**TASK GOAL:**
Reproduce the records below exactly, but only between the lines holding "My name is Ming-Ho" and "hand-maintained static HTML pages.", inclusive.

**DATA TO PROCESS:**
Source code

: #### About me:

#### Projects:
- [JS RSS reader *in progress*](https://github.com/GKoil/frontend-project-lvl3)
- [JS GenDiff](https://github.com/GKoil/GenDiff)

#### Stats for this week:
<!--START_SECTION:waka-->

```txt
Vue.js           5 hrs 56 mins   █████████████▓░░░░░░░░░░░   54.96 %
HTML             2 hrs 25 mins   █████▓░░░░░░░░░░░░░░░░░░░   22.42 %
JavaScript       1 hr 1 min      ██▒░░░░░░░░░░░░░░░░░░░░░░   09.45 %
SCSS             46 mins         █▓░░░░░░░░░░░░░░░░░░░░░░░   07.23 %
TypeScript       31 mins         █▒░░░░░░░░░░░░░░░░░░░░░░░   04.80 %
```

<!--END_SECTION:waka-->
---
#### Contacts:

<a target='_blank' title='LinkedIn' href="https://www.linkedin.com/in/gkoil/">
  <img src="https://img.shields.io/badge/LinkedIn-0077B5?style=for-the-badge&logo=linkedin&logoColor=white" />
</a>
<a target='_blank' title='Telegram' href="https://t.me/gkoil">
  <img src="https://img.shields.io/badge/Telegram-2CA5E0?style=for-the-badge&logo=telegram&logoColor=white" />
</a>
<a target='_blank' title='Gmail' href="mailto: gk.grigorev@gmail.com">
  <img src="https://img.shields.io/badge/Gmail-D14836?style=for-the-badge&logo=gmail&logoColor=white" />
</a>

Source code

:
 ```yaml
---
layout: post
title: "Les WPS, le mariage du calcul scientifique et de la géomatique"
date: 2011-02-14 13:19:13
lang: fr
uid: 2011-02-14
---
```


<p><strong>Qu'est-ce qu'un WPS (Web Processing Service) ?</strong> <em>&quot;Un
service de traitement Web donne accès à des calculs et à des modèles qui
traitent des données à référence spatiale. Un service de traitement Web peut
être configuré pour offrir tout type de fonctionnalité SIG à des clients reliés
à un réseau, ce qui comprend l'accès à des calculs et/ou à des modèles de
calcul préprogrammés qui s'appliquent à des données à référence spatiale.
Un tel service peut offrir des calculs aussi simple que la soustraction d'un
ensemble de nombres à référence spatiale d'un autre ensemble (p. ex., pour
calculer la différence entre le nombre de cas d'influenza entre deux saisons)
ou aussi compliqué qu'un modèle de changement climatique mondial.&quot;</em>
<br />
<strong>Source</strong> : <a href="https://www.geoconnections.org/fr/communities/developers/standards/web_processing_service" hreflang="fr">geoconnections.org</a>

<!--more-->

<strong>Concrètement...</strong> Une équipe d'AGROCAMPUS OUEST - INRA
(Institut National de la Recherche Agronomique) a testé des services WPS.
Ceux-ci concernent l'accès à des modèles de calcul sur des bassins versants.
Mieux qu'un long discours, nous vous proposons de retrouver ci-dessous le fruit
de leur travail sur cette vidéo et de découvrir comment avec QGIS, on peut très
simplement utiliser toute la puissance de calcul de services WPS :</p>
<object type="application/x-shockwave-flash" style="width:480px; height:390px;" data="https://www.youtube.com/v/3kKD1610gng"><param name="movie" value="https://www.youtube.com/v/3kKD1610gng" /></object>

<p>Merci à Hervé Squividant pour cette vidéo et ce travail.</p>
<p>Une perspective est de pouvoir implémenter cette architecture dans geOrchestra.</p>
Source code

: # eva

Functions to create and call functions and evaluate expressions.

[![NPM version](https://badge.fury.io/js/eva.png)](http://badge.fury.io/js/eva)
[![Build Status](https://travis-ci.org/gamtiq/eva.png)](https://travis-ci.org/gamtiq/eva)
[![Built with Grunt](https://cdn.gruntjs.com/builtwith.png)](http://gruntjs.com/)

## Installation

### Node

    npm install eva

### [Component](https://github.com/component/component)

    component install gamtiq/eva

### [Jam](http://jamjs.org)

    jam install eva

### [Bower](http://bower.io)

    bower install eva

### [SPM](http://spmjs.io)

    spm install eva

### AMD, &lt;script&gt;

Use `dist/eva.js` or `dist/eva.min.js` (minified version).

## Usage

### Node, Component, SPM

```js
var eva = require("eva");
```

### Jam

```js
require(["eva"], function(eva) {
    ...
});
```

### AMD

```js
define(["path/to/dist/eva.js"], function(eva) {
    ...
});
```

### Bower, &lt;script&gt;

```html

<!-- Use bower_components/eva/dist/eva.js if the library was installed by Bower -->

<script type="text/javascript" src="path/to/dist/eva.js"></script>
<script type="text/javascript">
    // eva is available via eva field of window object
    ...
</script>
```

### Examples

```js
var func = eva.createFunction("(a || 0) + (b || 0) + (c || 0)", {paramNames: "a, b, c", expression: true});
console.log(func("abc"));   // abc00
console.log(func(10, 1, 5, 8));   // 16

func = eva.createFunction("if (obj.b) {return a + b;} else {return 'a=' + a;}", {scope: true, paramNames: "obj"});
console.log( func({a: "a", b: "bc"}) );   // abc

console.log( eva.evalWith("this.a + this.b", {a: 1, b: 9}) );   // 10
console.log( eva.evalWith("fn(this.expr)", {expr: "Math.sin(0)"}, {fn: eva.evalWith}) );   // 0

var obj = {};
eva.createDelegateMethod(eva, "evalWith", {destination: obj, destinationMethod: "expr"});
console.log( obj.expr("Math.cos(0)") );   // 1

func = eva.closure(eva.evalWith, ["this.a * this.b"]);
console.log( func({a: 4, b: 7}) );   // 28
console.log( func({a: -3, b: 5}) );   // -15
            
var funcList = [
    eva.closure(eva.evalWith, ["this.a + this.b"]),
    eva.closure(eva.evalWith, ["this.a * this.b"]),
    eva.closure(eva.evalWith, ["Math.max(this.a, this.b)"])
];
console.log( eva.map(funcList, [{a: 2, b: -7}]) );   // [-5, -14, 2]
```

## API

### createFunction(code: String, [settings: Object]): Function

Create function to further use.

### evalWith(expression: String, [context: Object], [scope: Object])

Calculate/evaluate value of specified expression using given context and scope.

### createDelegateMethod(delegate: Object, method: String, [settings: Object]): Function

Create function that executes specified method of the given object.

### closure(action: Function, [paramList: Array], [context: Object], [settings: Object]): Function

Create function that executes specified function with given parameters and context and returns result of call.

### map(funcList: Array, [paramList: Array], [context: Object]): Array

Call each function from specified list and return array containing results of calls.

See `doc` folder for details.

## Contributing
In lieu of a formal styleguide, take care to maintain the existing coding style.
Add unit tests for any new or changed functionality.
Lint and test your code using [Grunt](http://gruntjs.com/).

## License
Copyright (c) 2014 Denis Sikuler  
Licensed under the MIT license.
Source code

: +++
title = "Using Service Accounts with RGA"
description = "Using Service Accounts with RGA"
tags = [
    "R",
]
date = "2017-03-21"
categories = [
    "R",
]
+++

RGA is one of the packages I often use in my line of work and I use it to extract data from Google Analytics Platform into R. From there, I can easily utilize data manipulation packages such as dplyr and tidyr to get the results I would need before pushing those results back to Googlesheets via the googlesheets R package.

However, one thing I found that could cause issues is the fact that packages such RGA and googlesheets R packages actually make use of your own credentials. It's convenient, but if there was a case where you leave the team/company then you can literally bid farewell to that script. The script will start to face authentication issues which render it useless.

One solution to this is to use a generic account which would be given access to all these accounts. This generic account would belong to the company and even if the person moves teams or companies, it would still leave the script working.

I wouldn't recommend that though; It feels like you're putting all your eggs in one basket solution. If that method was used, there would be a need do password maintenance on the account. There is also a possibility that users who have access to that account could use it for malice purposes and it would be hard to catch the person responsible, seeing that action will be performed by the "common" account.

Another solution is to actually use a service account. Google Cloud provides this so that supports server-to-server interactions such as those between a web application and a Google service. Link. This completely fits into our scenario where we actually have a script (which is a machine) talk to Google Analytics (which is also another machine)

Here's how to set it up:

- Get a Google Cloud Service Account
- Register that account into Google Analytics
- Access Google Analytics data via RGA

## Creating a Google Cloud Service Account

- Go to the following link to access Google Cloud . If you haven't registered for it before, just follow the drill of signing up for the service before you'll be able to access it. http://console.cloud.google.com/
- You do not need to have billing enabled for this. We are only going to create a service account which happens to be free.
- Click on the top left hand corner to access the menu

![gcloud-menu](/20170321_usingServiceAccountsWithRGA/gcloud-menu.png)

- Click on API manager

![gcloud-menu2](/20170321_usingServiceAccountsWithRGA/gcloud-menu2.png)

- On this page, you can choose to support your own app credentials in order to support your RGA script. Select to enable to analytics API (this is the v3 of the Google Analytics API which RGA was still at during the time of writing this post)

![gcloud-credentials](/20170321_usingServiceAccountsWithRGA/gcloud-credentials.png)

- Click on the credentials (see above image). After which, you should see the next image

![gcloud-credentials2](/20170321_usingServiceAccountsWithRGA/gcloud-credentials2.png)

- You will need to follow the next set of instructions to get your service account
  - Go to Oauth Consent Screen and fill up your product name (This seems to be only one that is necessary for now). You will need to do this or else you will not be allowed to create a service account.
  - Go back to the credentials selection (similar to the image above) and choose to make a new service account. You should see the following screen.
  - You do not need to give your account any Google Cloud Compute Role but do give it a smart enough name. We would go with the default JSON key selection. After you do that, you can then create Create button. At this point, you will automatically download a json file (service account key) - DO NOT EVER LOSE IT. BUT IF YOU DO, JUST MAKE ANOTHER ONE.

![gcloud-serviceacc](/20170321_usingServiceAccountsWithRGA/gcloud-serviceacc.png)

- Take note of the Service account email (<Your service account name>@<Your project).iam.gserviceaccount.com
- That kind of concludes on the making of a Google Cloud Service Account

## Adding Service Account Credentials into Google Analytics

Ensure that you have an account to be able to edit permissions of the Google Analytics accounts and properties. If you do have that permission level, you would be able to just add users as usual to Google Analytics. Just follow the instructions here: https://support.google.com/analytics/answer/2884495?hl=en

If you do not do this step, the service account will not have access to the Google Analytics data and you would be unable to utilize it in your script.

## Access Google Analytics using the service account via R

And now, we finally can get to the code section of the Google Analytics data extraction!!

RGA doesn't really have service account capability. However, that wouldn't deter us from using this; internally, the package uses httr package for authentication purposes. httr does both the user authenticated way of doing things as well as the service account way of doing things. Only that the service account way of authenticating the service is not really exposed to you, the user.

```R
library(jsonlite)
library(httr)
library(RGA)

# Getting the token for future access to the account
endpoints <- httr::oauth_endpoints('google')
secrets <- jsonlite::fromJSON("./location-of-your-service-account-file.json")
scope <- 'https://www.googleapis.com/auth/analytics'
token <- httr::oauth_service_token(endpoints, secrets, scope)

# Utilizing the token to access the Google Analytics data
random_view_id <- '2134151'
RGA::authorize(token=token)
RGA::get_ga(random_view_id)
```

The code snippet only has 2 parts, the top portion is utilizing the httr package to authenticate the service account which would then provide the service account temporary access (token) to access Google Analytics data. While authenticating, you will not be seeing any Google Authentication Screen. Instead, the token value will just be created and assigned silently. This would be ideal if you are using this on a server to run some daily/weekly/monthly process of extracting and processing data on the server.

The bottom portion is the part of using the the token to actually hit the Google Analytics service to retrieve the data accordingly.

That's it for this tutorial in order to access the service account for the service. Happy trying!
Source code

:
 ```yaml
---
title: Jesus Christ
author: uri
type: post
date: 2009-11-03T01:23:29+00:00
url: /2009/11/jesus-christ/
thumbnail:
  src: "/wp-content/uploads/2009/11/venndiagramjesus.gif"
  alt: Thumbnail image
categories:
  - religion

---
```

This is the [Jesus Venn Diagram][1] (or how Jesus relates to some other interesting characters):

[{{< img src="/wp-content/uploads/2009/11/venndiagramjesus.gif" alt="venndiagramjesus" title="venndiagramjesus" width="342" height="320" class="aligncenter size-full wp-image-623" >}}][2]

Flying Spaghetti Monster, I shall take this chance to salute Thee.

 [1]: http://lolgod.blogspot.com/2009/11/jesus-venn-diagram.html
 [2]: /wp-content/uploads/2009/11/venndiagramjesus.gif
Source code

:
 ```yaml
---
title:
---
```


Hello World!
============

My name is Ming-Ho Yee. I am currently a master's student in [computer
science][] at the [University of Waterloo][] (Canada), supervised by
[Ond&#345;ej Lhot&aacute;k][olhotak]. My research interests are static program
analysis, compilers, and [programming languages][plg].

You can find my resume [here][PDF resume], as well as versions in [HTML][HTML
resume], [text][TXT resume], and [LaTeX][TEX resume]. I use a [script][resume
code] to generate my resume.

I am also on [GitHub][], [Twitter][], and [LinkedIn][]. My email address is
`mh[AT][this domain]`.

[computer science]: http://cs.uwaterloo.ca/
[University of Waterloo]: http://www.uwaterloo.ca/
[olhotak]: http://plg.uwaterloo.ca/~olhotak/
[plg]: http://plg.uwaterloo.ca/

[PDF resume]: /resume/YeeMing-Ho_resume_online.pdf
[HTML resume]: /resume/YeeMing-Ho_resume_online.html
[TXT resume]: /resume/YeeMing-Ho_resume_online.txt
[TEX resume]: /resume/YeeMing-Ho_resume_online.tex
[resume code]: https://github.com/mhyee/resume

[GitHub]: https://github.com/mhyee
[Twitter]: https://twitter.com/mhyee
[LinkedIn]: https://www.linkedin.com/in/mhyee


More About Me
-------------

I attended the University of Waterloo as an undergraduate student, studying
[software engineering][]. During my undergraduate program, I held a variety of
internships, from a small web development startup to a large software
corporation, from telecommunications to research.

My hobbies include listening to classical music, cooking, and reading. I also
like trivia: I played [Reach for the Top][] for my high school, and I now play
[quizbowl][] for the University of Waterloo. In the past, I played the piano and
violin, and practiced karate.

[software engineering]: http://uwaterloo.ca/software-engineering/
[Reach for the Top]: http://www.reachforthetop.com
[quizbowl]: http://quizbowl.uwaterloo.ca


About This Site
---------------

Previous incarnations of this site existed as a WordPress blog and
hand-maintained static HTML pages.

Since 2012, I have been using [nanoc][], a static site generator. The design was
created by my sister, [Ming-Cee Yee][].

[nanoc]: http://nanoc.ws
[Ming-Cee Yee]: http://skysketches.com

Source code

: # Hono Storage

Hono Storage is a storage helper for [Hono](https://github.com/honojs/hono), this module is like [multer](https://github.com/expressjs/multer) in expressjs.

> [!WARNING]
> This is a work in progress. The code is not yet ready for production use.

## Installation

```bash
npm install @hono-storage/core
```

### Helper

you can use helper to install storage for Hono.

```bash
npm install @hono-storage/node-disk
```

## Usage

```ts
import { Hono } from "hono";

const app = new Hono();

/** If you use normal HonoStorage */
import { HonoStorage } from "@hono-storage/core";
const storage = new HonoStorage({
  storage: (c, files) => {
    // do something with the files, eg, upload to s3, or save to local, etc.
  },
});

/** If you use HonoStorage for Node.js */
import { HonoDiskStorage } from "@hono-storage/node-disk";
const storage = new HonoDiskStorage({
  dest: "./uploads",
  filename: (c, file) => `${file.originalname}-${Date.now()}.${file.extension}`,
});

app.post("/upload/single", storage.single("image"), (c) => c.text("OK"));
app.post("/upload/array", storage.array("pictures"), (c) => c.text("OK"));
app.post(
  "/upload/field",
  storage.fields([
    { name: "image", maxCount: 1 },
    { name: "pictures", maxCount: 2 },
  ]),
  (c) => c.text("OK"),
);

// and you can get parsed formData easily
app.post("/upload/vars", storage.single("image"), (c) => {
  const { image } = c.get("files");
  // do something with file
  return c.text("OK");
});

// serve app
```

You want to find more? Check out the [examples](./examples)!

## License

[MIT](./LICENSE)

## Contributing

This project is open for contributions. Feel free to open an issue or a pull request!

**SOLUTION FOR THIS TASK:**
My name is Ming-Ho Yee. I am currently a master's student in [computer
science][] at the [University of Waterloo][] (Canada), supervised by
[Ond&#345;ej Lhot&aacute;k][olhotak]. My research interests are static program
analysis, compilers, and [programming languages][plg].

You can find my resume [here][PDF resume], as well as versions in [HTML][HTML
resume], [text][TXT resume], and [LaTeX][TEX resume]. I use a [script][resume
code] to generate my resume.

I am also on [GitHub][], [Twitter][], and [LinkedIn][]. My email address is
`mh[AT][this domain]`.

[computer science]: http://cs.uwaterloo.ca/
[University of Waterloo]: http://www.uwaterloo.ca/
[olhotak]: http://plg.uwaterloo.ca/~olhotak/
[plg]: http://plg.uwaterloo.ca/

[PDF resume]: /resume/YeeMing-Ho_resume_online.pdf
[HTML resume]: /resume/YeeMing-Ho_resume_online.html
[TXT resume]: /resume/YeeMing-Ho_resume_online.txt
[TEX resume]: /resume/YeeMing-Ho_resume_online.tex
[resume code]: https://github.com/mhyee/resume

[GitHub]: https://github.com/mhyee
[Twitter]: https://twitter.com/mhyee
[LinkedIn]: https://www.linkedin.com/in/mhyee


More About Me
-------------

I attended the University of Waterloo as an undergraduate student, studying
[software engineering][]. During my undergraduate program, I held a variety of
internships, from a small web development startup to a large software
corporation, from telecommunications to research.

My hobbies include listening to classical music, cooking, and reading. I also
like trivia: I played [Reach for the Top][] for my high school, and I now play
[quizbowl][] for the University of Waterloo. In the past, I played the piano and
violin, and practiced karate.

[software engineering]: http://uwaterloo.ca/software-engineering/
[Reach for the Top]: http://www.reachforthetop.com
[quizbowl]: http://quizbowl.uwaterloo.ca


About This Site
---------------

Previous incarnations of this site existed as a WordPress blog and
hand-maintained static HTML pages.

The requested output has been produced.